Your task is to print all of the data word for word.

+-------+

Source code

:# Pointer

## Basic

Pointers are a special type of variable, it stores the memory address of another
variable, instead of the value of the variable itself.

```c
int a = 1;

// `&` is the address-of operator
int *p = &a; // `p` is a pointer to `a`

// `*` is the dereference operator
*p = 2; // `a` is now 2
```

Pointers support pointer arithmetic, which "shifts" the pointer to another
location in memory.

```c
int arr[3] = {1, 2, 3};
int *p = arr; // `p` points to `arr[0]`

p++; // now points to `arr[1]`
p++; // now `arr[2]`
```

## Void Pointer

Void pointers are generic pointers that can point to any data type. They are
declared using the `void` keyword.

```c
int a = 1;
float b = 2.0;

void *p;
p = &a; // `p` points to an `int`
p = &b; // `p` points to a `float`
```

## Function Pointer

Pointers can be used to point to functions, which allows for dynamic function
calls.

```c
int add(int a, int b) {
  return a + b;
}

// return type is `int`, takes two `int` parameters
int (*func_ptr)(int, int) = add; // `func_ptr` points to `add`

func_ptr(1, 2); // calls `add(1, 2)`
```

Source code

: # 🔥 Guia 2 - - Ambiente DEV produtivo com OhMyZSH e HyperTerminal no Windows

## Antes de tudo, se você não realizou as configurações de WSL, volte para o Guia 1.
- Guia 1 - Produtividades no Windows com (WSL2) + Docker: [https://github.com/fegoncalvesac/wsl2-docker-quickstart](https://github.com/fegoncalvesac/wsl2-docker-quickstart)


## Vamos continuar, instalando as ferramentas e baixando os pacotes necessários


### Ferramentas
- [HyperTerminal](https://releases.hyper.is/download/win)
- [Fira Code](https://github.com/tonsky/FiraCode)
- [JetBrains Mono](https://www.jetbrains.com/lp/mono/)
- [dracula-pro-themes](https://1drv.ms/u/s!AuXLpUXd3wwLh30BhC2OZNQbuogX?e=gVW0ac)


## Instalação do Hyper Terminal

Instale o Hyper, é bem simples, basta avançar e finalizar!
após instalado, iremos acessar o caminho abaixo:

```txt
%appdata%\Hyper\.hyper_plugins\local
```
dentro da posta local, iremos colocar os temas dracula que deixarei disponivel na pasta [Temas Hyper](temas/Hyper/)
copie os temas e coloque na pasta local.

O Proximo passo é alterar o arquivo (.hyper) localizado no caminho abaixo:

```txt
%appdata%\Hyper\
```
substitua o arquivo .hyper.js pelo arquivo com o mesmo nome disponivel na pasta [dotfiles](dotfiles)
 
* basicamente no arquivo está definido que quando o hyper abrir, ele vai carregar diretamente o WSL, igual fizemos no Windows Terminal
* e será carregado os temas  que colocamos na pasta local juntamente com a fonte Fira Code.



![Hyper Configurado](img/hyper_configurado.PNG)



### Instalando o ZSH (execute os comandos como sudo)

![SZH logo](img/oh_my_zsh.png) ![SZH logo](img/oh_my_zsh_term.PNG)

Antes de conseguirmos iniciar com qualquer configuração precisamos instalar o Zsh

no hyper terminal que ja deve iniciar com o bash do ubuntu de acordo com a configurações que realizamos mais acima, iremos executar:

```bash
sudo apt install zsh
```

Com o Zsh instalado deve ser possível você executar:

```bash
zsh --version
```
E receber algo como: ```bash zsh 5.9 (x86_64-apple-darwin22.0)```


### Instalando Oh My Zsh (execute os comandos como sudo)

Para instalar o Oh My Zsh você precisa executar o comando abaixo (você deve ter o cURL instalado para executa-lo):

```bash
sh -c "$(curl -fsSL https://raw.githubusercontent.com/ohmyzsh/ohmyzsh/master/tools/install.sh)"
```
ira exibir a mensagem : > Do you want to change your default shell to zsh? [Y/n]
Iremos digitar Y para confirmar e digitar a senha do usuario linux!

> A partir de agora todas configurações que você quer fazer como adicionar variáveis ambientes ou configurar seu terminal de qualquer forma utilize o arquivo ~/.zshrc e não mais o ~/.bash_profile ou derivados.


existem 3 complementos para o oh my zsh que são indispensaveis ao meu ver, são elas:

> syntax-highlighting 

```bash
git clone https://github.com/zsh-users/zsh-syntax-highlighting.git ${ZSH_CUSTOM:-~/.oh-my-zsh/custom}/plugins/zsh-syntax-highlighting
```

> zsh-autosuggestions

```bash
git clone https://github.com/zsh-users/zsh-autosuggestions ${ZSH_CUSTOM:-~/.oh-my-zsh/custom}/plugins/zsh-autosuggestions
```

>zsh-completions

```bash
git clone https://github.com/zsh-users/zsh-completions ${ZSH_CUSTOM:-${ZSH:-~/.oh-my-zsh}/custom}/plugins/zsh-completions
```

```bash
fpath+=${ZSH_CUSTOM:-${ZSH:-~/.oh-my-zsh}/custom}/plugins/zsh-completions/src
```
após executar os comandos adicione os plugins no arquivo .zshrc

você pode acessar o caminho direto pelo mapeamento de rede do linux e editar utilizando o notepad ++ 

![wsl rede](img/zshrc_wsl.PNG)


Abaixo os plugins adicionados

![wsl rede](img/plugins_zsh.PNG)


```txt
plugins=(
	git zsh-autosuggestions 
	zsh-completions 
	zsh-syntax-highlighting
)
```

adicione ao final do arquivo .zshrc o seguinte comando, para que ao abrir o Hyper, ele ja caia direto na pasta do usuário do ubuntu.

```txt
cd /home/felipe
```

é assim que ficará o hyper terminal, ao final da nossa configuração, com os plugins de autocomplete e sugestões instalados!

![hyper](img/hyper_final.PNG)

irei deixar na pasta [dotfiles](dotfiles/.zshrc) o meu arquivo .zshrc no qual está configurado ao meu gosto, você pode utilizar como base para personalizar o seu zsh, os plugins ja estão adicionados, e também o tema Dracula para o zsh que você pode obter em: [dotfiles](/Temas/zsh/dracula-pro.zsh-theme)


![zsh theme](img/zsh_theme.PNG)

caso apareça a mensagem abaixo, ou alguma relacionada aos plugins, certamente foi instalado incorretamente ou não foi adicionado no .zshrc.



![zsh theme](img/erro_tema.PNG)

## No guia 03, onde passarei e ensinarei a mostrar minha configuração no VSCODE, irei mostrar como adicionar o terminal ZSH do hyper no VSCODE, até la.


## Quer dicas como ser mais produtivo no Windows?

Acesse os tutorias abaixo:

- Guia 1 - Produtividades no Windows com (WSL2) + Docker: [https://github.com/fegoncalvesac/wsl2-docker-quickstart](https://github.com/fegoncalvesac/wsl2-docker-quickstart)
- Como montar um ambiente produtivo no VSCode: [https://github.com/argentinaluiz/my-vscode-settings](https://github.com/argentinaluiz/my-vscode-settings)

+-------+

__Answer to this exercise__
Source code

:# Pointer

## Basic

Pointers are a special type of variable, it stores the memory address of another
variable, instead of the value of the variable itself.

```c
int a = 1;

// `&` is the address-of operator
int *p = &a; // `p` is a pointer to `a`

// `*` is the dereference operator
*p = 2; // `a` is now 2
```

Pointers support pointer arithmetic, which "shifts" the pointer to another
location in memory.

```c
int arr[3] = {1, 2, 3};
int *p = arr; // `p` points to `arr[0]`

p++; // now points to `arr[1]`
p++; // now `arr[2]`
```

## Void Pointer

Void pointers are generic pointers that can point to any data type. They are
declared using the `void` keyword.

```c
int a = 1;
float b = 2.0;

void *p;
p = &a; // `p` points to an `int`
p = &b; // `p` points to a `float`
```

## Function Pointer

Pointers can be used to point to functions, which allows for dynamic function
calls.

```c
int add(int a, int b) {
  return a + b;
}

// return type is `int`, takes two `int` parameters
int (*func_ptr)(int, int) = add; // `func_ptr` points to `add`

func_ptr(1, 2); // calls `add(1, 2)`
```

Source code

: # 🔥 Guia 2 - - Ambiente DEV produtivo com OhMyZSH e HyperTerminal no Windows

## Antes de tudo, se você não realizou as configurações de WSL, volte para o Guia 1.
- Guia 1 - Produtividades no Windows com (WSL2) + Docker: [https://github.com/fegoncalvesac/wsl2-docker-quickstart](https://github.com/fegoncalvesac/wsl2-docker-quickstart)


## Vamos continuar, instalando as ferramentas e baixando os pacotes necessários


### Ferramentas
- [HyperTerminal](https://releases.hyper.is/download/win)
- [Fira Code](https://github.com/tonsky/FiraCode)
- [JetBrains Mono](https://www.jetbrains.com/lp/mono/)
- [dracula-pro-themes](https://1drv.ms/u/s!AuXLpUXd3wwLh30BhC2OZNQbuogX?e=gVW0ac)


## Instalação do Hyper Terminal

Instale o Hyper, é bem simples, basta avançar e finalizar!
após instalado, iremos acessar o caminho abaixo:

```txt
%appdata%\Hyper\.hyper_plugins\local
```
dentro da posta local, iremos colocar os temas dracula que deixarei disponivel na pasta [Temas Hyper](temas/Hyper/)
copie os temas e coloque na pasta local.

O Proximo passo é alterar o arquivo (.hyper) localizado no caminho abaixo:

```txt
%appdata%\Hyper\
```
substitua o arquivo .hyper.js pelo arquivo com o mesmo nome disponivel na pasta [dotfiles](dotfiles)
 
* basicamente no arquivo está definido que quando o hyper abrir, ele vai carregar diretamente o WSL, igual fizemos no Windows Terminal
* e será carregado os temas  que colocamos na pasta local juntamente com a fonte Fira Code.



![Hyper Configurado](img/hyper_configurado.PNG)



### Instalando o ZSH (execute os comandos como sudo)

![SZH logo](img/oh_my_zsh.png) ![SZH logo](img/oh_my_zsh_term.PNG)

Antes de conseguirmos iniciar com qualquer configuração precisamos instalar o Zsh

no hyper terminal que ja deve iniciar com o bash do ubuntu de acordo com a configurações que realizamos mais acima, iremos executar:

```bash
sudo apt install zsh
```

Com o Zsh instalado deve ser possível você executar:

```bash
zsh --version
```
E receber algo como: ```bash zsh 5.9 (x86_64-apple-darwin22.0)```


### Instalando Oh My Zsh (execute os comandos como sudo)

Para instalar o Oh My Zsh você precisa executar o comando abaixo (você deve ter o cURL instalado para executa-lo):

```bash
sh -c "$(curl -fsSL https://raw.githubusercontent.com/ohmyzsh/ohmyzsh/master/tools/install.sh)"
```
ira exibir a mensagem : > Do you want to change your default shell to zsh? [Y/n]
Iremos digitar Y para confirmar e digitar a senha do usuario linux!

> A partir de agora todas configurações que você quer fazer como adicionar variáveis ambientes ou configurar seu terminal de qualquer forma utilize o arquivo ~/.zshrc e não mais o ~/.bash_profile ou derivados.


existem 3 complementos para o oh my zsh que são indispensaveis ao meu ver, são elas:

> syntax-highlighting 

```bash
git clone https://github.com/zsh-users/zsh-syntax-highlighting.git ${ZSH_CUSTOM:-~/.oh-my-zsh/custom}/plugins/zsh-syntax-highlighting
```

> zsh-autosuggestions

```bash
git clone https://github.com/zsh-users/zsh-autosuggestions ${ZSH_CUSTOM:-~/.oh-my-zsh/custom}/plugins/zsh-autosuggestions
```

>zsh-completions

```bash
git clone https://github.com/zsh-users/zsh-completions ${ZSH_CUSTOM:-${ZSH:-~/.oh-my-zsh}/custom}/plugins/zsh-completions
```

```bash
fpath+=${ZSH_CUSTOM:-${ZSH:-~/.oh-my-zsh}/custom}/plugins/zsh-completions/src
```
após executar os comandos adicione os plugins no arquivo .zshrc

você pode acessar o caminho direto pelo mapeamento de rede do linux e editar utilizando o notepad ++ 

![wsl rede](img/zshrc_wsl.PNG)


Abaixo os plugins adicionados

![wsl rede](img/plugins_zsh.PNG)


```txt
plugins=(
	git zsh-autosuggestions 
	zsh-completions 
	zsh-syntax-highlighting
)
```

adicione ao final do arquivo .zshrc o seguinte comando, para que ao abrir o Hyper, ele ja caia direto na pasta do usuário do ubuntu.

```txt
cd /home/felipe
```

é assim que ficará o hyper terminal, ao final da nossa configuração, com os plugins de autocomplete e sugestões instalados!

![hyper](img/hyper_final.PNG)

irei deixar na pasta [dotfiles](dotfiles/.zshrc) o meu arquivo .zshrc no qual está configurado ao meu gosto, você pode utilizar como base para personalizar o seu zsh, os plugins ja estão adicionados, e também o tema Dracula para o zsh que você pode obter em: [dotfiles](/Temas/zsh/dracula-pro.zsh-theme)


![zsh theme](img/zsh_theme.PNG)

caso apareça a mensagem abaixo, ou alguma relacionada aos plugins, certamente foi instalado incorretamente ou não foi adicionado no .zshrc.



![zsh theme](img/erro_tema.PNG)

## No guia 03, onde passarei e ensinarei a mostrar minha configuração no VSCODE, irei mostrar como adicionar o terminal ZSH do hyper no VSCODE, até la.


## Quer dicas como ser mais produtivo no Windows?

Acesse os tutorias abaixo:

- Guia 1 - Produtividades no Windows com (WSL2) + Docker: [https://github.com/fegoncalvesac/wsl2-docker-quickstart](https://github.com/fegoncalvesac/wsl2-docker-quickstart)
- Como montar um ambiente produtivo no VSCode: [https://github.com/argentinaluiz/my-vscode-settings](https://github.com/argentinaluiz/my-vscode-settings)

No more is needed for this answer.